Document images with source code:
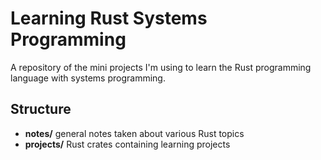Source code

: # Learning Rust Systems Programming

A repository of the mini projects I'm using to learn the Rust programming language with systems programming.

## Structure
- **notes/** general notes taken about various Rust topics
- **projects/** Rust crates containing learning projects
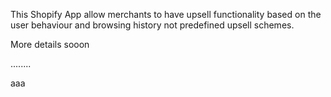 This Shopify App allow merchants to have upsell functionality based on the user behaviour and browsing history not predefined upsell schemes.


More details sooon

........





aaa
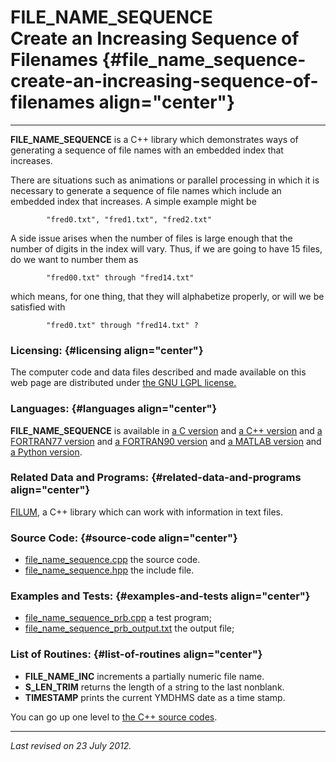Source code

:FILE\_NAME\_SEQUENCE\
Create an Increasing Sequence of Filenames {#file_name_sequence-create-an-increasing-sequence-of-filenames align="center"}
==========================================

------------------------------------------------------------------------

**FILE\_NAME\_SEQUENCE** is a C++ library which demonstrates ways of
generating a sequence of file names with an embedded index that
increases.

There are situations such as animations or parallel processing in which
it is necessary to generate a sequence of file names which include an
embedded index that increases. A simple example might be

            "fred0.txt", "fred1.txt", "fred2.txt"
          

A side issue arises when the number of files is large enough that the
number of digits in the index will vary. Thus, if we are going to have
15 files, do we want to number them as

            "fred00.txt" through "fred14.txt"
          

which means, for one thing, that they will alphabetize properly, or will
we be satisfied with

            "fred0.txt" through "fred14.txt" ?
          

### Licensing: {#licensing align="center"}

The computer code and data files described and made available on this
web page are distributed under [the GNU LGPL
license.](../../txt/gnu_lgpl.txt)

### Languages: {#languages align="center"}

**FILE\_NAME\_SEQUENCE** is available in [a C
version](../../c_src/file_name_sequence/file_name_sequence.md) and [a
C++ version](../../master/file_name_sequence/file_name_sequence.md)
and [a FORTRAN77
version](../../f77_src/file_name_sequence/file_name_sequence.md) and
[a FORTRAN90
version](../../f_src/file_name_sequence/file_name_sequence.md) and [a
MATLAB version](../../m_src/file_name_sequence/file_name_sequence.md)
and [a Python
version](../../py_src/file_name_sequence/file_name_sequence.md).

### Related Data and Programs: {#related-data-and-programs align="center"}

[FILUM](../../master/filum/filum.md), a C++ library which can work
with information in text files.

### Source Code: {#source-code align="center"}

-   [file\_name\_sequence.cpp](file_name_sequence.cpp) the source code.
-   [file\_name\_sequence.hpp](file_name_sequence.hpp) the include file.

### Examples and Tests: {#examples-and-tests align="center"}

-   [file\_name\_sequence\_prb.cpp](file_name_sequence_prb.cpp) a test
    program;
-   [file\_name\_sequence\_prb\_output.txt](file_name_sequence_prb_output.txt)
    the output file;

### List of Routines: {#list-of-routines align="center"}

-   **FILE\_NAME\_INC** increments a partially numeric file name.
-   **S\_LEN\_TRIM** returns the length of a string to the last
    nonblank.
-   **TIMESTAMP** prints the current YMDHMS date as a time stamp.

You can go up one level to [the C++ source codes](../cpp_src.md).

------------------------------------------------------------------------

*Last revised on 23 July 2012.*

Goal of the exercise: Please filter the entries above down to the lines holding "files" and copy them.

The completed task:
A side issue arises when the number of files is large enough that the
15 files, do we want to number them as
The computer code and data files described and made available on this
with information in text files.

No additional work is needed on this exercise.